§ **WHAT THIS TASK INVOLVES**
Report every line of the data that includes "caption".

(Collected data)
-------------------------
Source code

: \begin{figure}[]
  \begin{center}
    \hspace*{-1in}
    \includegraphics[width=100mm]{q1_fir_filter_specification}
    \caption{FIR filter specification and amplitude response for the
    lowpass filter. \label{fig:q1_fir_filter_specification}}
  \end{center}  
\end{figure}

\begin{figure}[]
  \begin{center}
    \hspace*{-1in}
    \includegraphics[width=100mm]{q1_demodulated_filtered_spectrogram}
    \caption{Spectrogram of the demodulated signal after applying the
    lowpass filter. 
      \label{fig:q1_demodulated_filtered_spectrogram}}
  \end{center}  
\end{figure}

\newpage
-------------------------
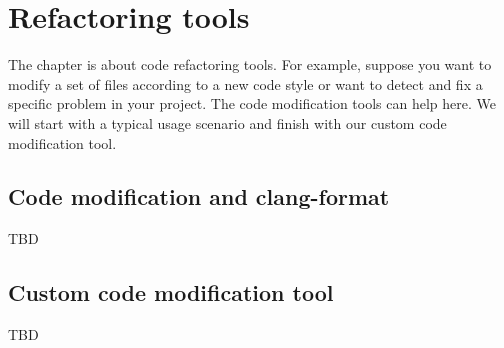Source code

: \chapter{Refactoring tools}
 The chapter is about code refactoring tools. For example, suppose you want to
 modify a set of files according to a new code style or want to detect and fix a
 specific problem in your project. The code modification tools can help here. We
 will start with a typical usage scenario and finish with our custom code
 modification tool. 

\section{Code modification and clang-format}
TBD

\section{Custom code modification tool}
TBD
-------------------------
§ **EXERCISE OUTPUT**
    \caption{FIR filter specification and amplitude response for the
    \caption{Spectrogram of the demodulated signal after applying the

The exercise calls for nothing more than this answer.